Methods and results: Formalin-fixed paraffin-embedded tissues from 153 patients with NHL were immunohistochemically stained for TopoIIalpha. Patients were followed up until death (n = 63) or for an average of 68 months (median 64 months, n = 90). The percentage of TopoIIalpha positive cells (TopoIIalpha LI) increased with grade (P < 0.001), extranodal location (P = 0.05) and Ki67 LI (P = 0.01, r = 0.673). In most cases (58%), Ki67 LI exceeded TopoIIalpha LI (TopoIIalpha/Ki67 < 1), especially within the indolent group (P < 0.001). TopoIIalphaLI, Ki67LI and TopoIIalpha/Ki67 ratio were all adversely related to overall survival in univariate analysis, though their significance was not maintained after adjustment for grade. In multivariate analysis high TopoIIalpha/Ki67 ratio and high TopoIIalpha LI independently predicted shortened overall and post-relapse survival, respectively. Most importantly, low TopoIIalpha/Ki67 ratio was the only independent predictor of diminished disease-free survival. However, there was no relationship between TopoIIalpha expression and response.

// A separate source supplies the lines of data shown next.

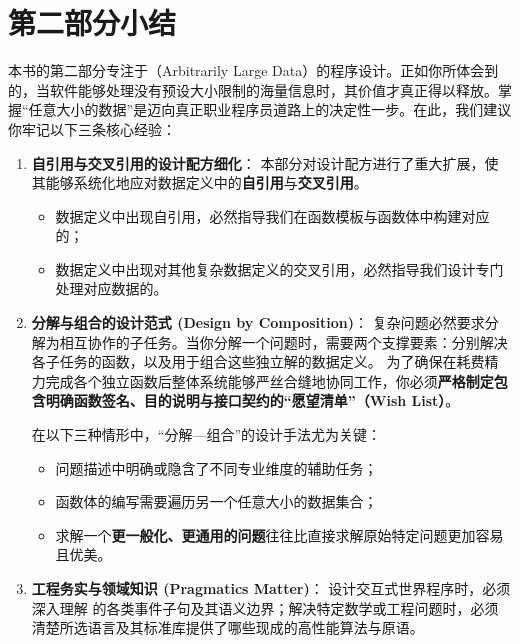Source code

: 
\chapter{第二部分小结}
\label{sec:ch13_summary}

本书的第二部分专注于（Arbitrarily Large Data）的程序设计。正如你所体会到的，当软件能够处理没有预设大小限制的海量信息时，其价值才真正得以释放。掌握“任意大小的数据”是迈向真正职业程序员道路上的决定性一步。在此，我们建议你牢记以下三条核心经验：

\begin{notebox}[第二部分核心收获]
\begin{enumerate}
  \item \textbf{自引用与交叉引用的设计配方细化}：
  本部分对设计配方进行了重大扩展，使其能够系统化地应对数据定义中的\textbf{自引用}与\textbf{交叉引用}。
  \begin{itemize}
    \item 数据定义中出现自引用，必然指导我们在函数模板与函数体中构建对应的；
    \item 数据定义中出现对其他复杂数据定义的交叉引用，必然指导我们设计专门处理对应数据的。
  \end{itemize}

  \item \textbf{分解与组合的设计范式 (Design by Composition)}：
  复杂问题必然要求分解为相互协作的子任务。当你分解一个问题时，需要两个支撑要素：分别解决各子任务的函数，以及用于组合这些独立解的数据定义。
  为了确保在耗费精力完成各个独立函数后整体系统能够严丝合缝地协同工作，你必须\textbf{严格制定包含明确函数签名、目的说明与接口契约的“愿望清单”（Wish List）}。
  
  在以下三种情形中，“分解—组合”的设计手法尤为关键：
  \begin{itemize}
    \item 问题描述中明确或隐含了不同专业维度的辅助任务；
    \item 函数体的编写需要遍历另一个任意大小的数据集合；
    \item 求解一个\textbf{更一般化、更通用的问题}往往比直接求解原始特定问题更加容易且优美。
  \end{itemize}

  \item \textbf{工程务实与领域知识 (Pragmatics Matter)}：
  设计交互式世界程序时，必须深入理解  的各类事件子句及其语义边界；解决特定数学或工程问题时，必须清楚所选语言及其标准库提供了哪些现成的高性能算法与原语。
\end{enumerate}
\end{notebox}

Conclusions: Our results suggest that evaluation of TopoIIalpha expression and TopoIIalpha/Ki67 ratio as cell proliferation markers provides independent prognostic information in relation to post-relapse and overall survival. Furthermore, TopoIIalpha/Ki67 ratio appears to play a key role in the identification of patients prone to early relapse.